I haven't written about it since it's rather small in code size and
straightforward to use (more so than getopt
or getopt_long
) - nothing mind
blowing or novel.
But that's precisely the reason why it deserves some spotlight; despite being so
small and easy, it's barely used.
If you aren't familiar with getopt, here's how the usage roughly looks like
for a program that accepts -a
flag and -b
flag which requires an argument
also:
for (int opt; (opt = getopt(argc, argv, "ab:")) != -1;) {
switch (opt) {
case 'a': aflag = 1; break;
case 'b': bflag_arg = optarg; break;
case '?': // unknown flag
exit(1);
}
}
Because getopt doesn't know which flags the program accepts, you need to tell it
via the optstring
argument "ab:"
.
The :
after b
indicates it accepts an argument.
But because the interface is half-declarative and half-imperative, you get the
worst of both worlds and then you need to duplicate the checks inside the switch
statement.
With getopt_long
the duplication issue gets even worse as the flags would need
to duplicated again in the longopt
array.
The idea with an immediate mode API here is to avoid trying to do too much inside the function and instead simply parse & provide the flag (and argument) to the user which he can then either accept or reject. The following is a small demo at how you'd use such an API:
extern int
main(int argc, char *argv[])
{
CLOpt o[1] = { clinit(argv) };
// ...
}
We start by initializing the CLOpt
structure.
I'm passing argv
but not argc
, this means that the parser counts on the
sentinel NULL
pointer at the end of argv
.
It wouldn't be too difficult to adjust it to take in argc
rather than relying
on sentinel NULL
if you wish to do so.
I could've also done the more conventional CLOpt o = clinit(argv);
but then
I'd have to use &o
when calling the other functions since they're expecting a
pointer.
Using an array of single element allows me to just use o
instead.
This trick - while it might seem a bit retarded at first - I've found is quite
useful when refactoring code out into a function, you no longer need to do the
whole a.member
to a->member
change anymore.
while (clnext(o)) {
// ...
}
Then we keep calling clnext
in a loop.
It will parse and prepare the next argument for us.

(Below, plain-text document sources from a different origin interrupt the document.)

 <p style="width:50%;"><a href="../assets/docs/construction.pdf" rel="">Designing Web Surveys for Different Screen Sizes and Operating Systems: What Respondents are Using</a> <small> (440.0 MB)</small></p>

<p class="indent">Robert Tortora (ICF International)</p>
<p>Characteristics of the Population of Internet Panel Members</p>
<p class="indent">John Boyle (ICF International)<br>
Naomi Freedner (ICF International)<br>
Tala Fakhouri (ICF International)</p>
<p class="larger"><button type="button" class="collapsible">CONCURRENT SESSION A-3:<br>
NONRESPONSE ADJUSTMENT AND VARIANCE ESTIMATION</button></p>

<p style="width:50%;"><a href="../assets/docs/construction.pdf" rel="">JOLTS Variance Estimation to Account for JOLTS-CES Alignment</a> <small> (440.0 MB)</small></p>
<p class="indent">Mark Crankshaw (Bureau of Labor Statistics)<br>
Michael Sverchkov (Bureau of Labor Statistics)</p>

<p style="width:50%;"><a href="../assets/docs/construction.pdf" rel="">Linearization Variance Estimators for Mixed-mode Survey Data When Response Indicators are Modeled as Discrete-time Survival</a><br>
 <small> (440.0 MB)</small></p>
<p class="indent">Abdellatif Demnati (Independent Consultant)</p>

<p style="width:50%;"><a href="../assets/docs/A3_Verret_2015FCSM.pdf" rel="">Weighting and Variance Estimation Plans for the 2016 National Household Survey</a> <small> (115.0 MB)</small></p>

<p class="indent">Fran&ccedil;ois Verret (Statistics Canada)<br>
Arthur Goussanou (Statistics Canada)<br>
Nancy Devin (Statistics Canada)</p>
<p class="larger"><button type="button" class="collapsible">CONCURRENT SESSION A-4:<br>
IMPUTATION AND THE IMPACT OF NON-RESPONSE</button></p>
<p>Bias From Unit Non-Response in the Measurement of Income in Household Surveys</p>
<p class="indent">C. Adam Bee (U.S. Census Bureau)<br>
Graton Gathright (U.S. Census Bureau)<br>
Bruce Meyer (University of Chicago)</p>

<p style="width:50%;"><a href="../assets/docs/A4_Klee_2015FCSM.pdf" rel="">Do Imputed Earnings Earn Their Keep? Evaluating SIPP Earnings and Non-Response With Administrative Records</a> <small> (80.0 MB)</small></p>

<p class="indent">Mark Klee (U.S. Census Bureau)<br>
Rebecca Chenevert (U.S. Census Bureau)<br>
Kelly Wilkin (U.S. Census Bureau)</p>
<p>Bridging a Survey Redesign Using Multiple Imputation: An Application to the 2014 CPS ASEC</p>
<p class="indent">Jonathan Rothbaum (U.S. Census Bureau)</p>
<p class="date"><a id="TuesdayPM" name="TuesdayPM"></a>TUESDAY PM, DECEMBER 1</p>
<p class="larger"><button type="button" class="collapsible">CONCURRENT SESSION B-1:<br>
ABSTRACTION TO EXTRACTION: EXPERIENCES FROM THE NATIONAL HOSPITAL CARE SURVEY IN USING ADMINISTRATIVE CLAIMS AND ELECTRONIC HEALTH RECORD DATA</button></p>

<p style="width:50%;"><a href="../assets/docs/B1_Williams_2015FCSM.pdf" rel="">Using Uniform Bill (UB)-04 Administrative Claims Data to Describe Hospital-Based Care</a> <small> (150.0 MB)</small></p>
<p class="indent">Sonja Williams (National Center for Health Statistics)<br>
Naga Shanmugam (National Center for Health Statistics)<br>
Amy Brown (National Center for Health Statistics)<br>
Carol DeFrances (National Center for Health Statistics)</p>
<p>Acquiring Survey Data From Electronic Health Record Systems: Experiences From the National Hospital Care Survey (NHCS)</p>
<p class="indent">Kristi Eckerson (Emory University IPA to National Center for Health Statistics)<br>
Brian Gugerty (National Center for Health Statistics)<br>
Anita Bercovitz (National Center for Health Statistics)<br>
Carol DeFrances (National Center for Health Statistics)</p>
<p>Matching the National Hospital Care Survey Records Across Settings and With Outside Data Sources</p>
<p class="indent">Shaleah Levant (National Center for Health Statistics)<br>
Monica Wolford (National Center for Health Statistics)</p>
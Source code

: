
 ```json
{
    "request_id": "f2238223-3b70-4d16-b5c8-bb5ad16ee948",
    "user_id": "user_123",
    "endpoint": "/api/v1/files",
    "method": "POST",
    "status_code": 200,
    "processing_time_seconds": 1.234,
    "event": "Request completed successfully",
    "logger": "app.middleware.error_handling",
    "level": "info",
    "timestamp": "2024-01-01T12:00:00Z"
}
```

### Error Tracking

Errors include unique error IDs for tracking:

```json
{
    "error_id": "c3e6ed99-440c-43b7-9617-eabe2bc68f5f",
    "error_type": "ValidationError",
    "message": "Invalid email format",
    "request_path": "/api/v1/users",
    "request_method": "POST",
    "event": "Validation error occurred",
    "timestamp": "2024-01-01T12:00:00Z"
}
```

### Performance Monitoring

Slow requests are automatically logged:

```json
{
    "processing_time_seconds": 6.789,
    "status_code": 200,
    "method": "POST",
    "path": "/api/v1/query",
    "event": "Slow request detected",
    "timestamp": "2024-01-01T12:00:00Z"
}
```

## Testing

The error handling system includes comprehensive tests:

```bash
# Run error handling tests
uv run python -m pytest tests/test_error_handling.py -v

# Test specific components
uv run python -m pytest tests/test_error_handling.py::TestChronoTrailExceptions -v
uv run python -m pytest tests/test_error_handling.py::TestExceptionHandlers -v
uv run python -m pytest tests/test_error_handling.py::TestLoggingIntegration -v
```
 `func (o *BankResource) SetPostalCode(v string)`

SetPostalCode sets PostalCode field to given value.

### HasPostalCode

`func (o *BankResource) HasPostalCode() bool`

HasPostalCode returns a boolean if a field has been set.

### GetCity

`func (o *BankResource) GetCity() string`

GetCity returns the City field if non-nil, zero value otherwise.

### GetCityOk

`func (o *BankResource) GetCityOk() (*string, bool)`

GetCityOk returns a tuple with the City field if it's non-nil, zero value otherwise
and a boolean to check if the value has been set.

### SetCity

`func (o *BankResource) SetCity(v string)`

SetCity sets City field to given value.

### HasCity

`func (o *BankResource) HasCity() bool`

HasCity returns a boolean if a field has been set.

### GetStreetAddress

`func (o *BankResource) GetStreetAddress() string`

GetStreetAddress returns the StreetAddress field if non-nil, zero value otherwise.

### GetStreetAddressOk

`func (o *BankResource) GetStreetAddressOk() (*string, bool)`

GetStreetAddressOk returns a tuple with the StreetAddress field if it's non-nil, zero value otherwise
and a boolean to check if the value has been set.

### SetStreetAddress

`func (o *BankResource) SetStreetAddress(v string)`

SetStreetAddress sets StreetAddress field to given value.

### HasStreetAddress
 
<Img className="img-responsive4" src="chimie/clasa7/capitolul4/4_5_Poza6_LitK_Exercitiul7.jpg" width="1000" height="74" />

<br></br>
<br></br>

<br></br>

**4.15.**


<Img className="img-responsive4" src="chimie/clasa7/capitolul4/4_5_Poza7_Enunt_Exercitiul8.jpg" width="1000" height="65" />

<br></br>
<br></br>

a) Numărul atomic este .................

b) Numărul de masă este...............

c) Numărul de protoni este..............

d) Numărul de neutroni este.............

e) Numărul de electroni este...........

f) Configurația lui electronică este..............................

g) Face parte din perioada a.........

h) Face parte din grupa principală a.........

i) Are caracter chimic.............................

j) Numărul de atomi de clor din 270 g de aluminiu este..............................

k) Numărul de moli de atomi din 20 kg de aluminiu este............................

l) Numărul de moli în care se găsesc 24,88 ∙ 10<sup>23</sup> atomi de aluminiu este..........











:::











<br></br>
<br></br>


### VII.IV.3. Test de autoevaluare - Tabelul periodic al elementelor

We can then accept the argument in a traditional imperative if-else chain inside
the loop:
if (clopt(o, 'y', NULL)) {
printf("-y: enabled!\n");
}
This is a short option -y
(with no equivalent long option) which accepts no
argument.
else if (clopt(o, 'n', "name") && clarg(o)) {
printf("name: %s\n", o->arg);
}
Here's option -n
(with --name
as long option) which also accepts an
argument.
But since this is an immediate mode you need to call clarg()
to let the parser
know about the fact that you're expecting an argument.
If the call returns true, then the argument will be available via o->arg
.
else if (clopt(o, 0, "optional")) {
if (cloptarg(o)) {
printf("optional: %s\n", o->arg);
} else {
printf("optional: <default>\n");
}
}
Finally, we have argument --optional
which accepts an optional argument with
no equivalent short option.
Since the argument is optional, we call cloptarg()
to retrieve it.
If the optional argument was provided, it will be available via o->arg
similar
to mandatory argument.
Otherwise you can do whatever fallback you have, in the example it just prints
<default>
if the optional argument was not given.
while (clnext(o)) {
// ...
}
if (o->err) {
fprintf(stderr, "ERROR: -%.*s: %s\n", o->len, o->flag, CL_ERR[o->err]);
return 1;
}
The loop will exit when we've parsed all option or encountered an error.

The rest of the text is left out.